Problem to solve: Nothing more is wanted than an exact repeat of the data below.

Data for review:
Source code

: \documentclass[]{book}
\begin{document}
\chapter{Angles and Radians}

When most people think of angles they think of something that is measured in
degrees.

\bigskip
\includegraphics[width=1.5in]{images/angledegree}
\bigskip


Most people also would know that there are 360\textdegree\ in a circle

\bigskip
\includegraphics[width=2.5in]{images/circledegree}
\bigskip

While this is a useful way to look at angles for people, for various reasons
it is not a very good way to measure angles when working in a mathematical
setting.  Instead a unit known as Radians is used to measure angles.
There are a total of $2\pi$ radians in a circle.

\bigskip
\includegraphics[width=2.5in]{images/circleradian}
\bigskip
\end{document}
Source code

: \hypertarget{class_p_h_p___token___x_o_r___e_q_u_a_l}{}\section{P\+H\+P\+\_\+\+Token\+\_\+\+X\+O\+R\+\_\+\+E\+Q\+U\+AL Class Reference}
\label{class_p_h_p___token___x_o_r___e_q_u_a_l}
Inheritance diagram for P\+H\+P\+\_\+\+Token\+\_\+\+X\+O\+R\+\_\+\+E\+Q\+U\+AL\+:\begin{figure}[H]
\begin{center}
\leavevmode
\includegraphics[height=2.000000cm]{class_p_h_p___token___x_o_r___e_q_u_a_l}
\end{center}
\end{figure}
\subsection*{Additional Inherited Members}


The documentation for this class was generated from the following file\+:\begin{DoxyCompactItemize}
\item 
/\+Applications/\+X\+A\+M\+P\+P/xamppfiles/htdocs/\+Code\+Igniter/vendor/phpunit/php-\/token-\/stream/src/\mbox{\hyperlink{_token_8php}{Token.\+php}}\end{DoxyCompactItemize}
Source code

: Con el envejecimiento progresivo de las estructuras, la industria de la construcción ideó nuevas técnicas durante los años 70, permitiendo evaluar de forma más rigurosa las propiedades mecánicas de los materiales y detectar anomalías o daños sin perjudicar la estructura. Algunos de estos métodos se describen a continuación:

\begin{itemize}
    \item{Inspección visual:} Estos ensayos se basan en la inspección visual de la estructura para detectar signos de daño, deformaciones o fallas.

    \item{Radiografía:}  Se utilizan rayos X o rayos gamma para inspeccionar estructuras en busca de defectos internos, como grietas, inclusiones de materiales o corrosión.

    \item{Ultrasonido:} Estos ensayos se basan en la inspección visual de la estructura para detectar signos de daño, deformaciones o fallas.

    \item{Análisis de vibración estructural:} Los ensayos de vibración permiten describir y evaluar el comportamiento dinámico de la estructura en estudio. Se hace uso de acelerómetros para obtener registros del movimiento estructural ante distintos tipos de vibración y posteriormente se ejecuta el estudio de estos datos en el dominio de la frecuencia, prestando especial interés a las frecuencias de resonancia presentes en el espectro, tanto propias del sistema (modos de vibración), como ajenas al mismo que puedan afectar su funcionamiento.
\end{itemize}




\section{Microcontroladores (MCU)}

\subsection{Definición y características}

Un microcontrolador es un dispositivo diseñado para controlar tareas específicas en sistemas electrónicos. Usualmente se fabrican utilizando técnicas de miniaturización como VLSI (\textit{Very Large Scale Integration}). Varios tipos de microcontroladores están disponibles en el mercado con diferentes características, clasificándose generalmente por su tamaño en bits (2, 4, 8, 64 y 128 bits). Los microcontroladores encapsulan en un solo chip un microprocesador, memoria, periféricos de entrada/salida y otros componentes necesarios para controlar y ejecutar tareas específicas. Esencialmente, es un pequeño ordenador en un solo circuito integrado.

Output for this task:
Source code

: \documentclass[]{book}
\begin{document}
\chapter{Angles and Radians}

When most people think of angles they think of something that is measured in
degrees.

\bigskip
\includegraphics[width=1.5in]{images/angledegree}
\bigskip


Most people also would know that there are 360\textdegree\ in a circle

\bigskip
\includegraphics[width=2.5in]{images/circledegree}
\bigskip

While this is a useful way to look at angles for people, for various reasons
it is not a very good way to measure angles when working in a mathematical
setting.  Instead a unit known as Radians is used to measure angles.
There are a total of $2\pi$ radians in a circle.

\bigskip
\includegraphics[width=2.5in]{images/circleradian}
\bigskip
\end{document}
Source code

: \hypertarget{class_p_h_p___token___x_o_r___e_q_u_a_l}{}\section{P\+H\+P\+\_\+\+Token\+\_\+\+X\+O\+R\+\_\+\+E\+Q\+U\+AL Class Reference}
\label{class_p_h_p___token___x_o_r___e_q_u_a_l}
Inheritance diagram for P\+H\+P\+\_\+\+Token\+\_\+\+X\+O\+R\+\_\+\+E\+Q\+U\+AL\+:\begin{figure}[H]
\begin{center}
\leavevmode
\includegraphics[height=2.000000cm]{class_p_h_p___token___x_o_r___e_q_u_a_l}
\end{center}
\end{figure}
\subsection*{Additional Inherited Members}


The documentation for this class was generated from the following file\+:\begin{DoxyCompactItemize}
\item 
/\+Applications/\+X\+A\+M\+P\+P/xamppfiles/htdocs/\+Code\+Igniter/vendor/phpunit/php-\/token-\/stream/src/\mbox{\hyperlink{_token_8php}{Token.\+php}}\end{DoxyCompactItemize}
Source code

: Con el envejecimiento progresivo de las estructuras, la industria de la construcción ideó nuevas técnicas durante los años 70, permitiendo evaluar de forma más rigurosa las propiedades mecánicas de los materiales y detectar anomalías o daños sin perjudicar la estructura. Algunos de estos métodos se describen a continuación:

\begin{itemize}
    \item{Inspección visual:} Estos ensayos se basan en la inspección visual de la estructura para detectar signos de daño, deformaciones o fallas.

    \item{Radiografía:}  Se utilizan rayos X o rayos gamma para inspeccionar estructuras en busca de defectos internos, como grietas, inclusiones de materiales o corrosión.

    \item{Ultrasonido:} Estos ensayos se basan en la inspección visual de la estructura para detectar signos de daño, deformaciones o fallas.

    \item{Análisis de vibración estructural:} Los ensayos de vibración permiten describir y evaluar el comportamiento dinámico de la estructura en estudio. Se hace uso de acelerómetros para obtener registros del movimiento estructural ante distintos tipos de vibración y posteriormente se ejecuta el estudio de estos datos en el dominio de la frecuencia, prestando especial interés a las frecuencias de resonancia presentes en el espectro, tanto propias del sistema (modos de vibración), como ajenas al mismo que puedan afectar su funcionamiento.
\end{itemize}




\section{Microcontroladores (MCU)}

\subsection{Definición y características}

Un microcontrolador es un dispositivo diseñado para controlar tareas específicas en sistemas electrónicos. Usualmente se fabrican utilizando técnicas de miniaturización como VLSI (\textit{Very Large Scale Integration}). Varios tipos de microcontroladores están disponibles en el mercado con diferentes características, clasificándose generalmente por su tamaño en bits (2, 4, 8, 64 y 128 bits). Los microcontroladores encapsulan en un solo chip un microprocesador, memoria, periféricos de entrada/salida y otros componentes necesarios para controlar y ejecutar tareas específicas. Esencialmente, es un pequeño ordenador en un solo circuito integrado.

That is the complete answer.